A senhora atarracada com vestido floral saiu da porta e puxou pelas mãos duas garotas contrariadas: Maria Paula e Francine, que estavam com as faces ainda vermelhas.
— Essas duas aqui brigaram no banheiro, é a segunda vez que chegam às vias de fato, a doutora pode ficar com elas um pouco? Dar uns conselhos, umas broncas, advertência, sei lá, qualquer coisa para ajudar a disciplinar essas duas meninas brigonas.
— Ela começou. — Francine foi logo se defendendo, além da cicatriz no rosto, havia um arranhão recente um pouco acima.

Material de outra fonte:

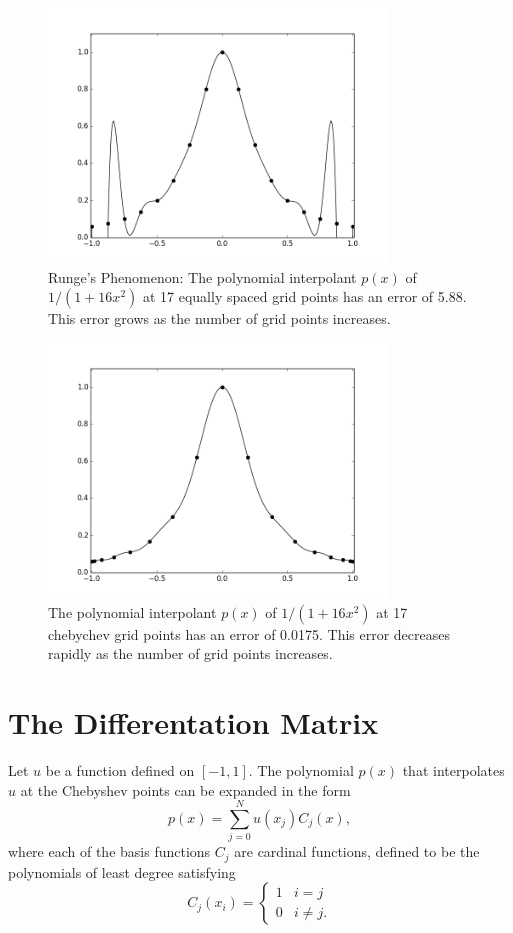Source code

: \begin{figure}[ht]
\centering
\includegraphics[width=9cm]{equally_spaced_points.png}
\caption{Runge's Phenomenon: The polynomial interpolant $p(x)$ of  $1/(1+16x^2)$ at 17 equally spaced grid points has an error of 5.88. This error grows as the number of grid points increases.}
\label{Spectral1:equally_spaced_points}
\end{figure}

\begin{figure}[ht]
\centering
\includegraphics[width=9cm]{chebychev_points.png}
\caption{The polynomial interpolant $p(x)$ of $1/(1+16x^2)$ at 17 chebychev grid points has an error of 0.0175. This error decreases rapidly as the number of grid points increases.}
\label{Spectral1:chebychev_points}
\end{figure}


\section{The Differentation Matrix}
Let $u$ be a function defined on $[-1,1]$. The polynomial $p(x)$ that interpolates $u$ at the Chebyshev points can be expanded in the form 
\[p(x) = \sum_{j=0}^N u(x_j)C_j(x),\]
where each of the basis functions $C_j$ are cardinal functions, defined to be the polynomials of least degree satisfying
\begin{equation*}
C_j(x_i) = \begin{cases} 1 & i=j \\ 0 & i \not = j.
   \end{cases}
\end{equation*}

— Essa aberração tava me secando! — A morena tentou acertar um tapa na cabeça da outra, mas Dona Neuza as apartou. A médica se levantou rapidamente, intervindo também.
— Secando porr* nenhuma!
— Chega! — Dona Neuza gritou.
— Deixe comigo, vou conversar com elas. Uma senta aqui na poltrona, a outra senta ali no sofá. Dona Neuza, pode ir em paz para seu compromisso, eu fico com elas.
A loirinha sentou emburrada no sofá, foi empurrada por Maria Paula que se adiantou em sentar na confortável poltrona da psiquiatra, que ficou de pé no meio do consultório com as mãos na cintura após a diretora sair.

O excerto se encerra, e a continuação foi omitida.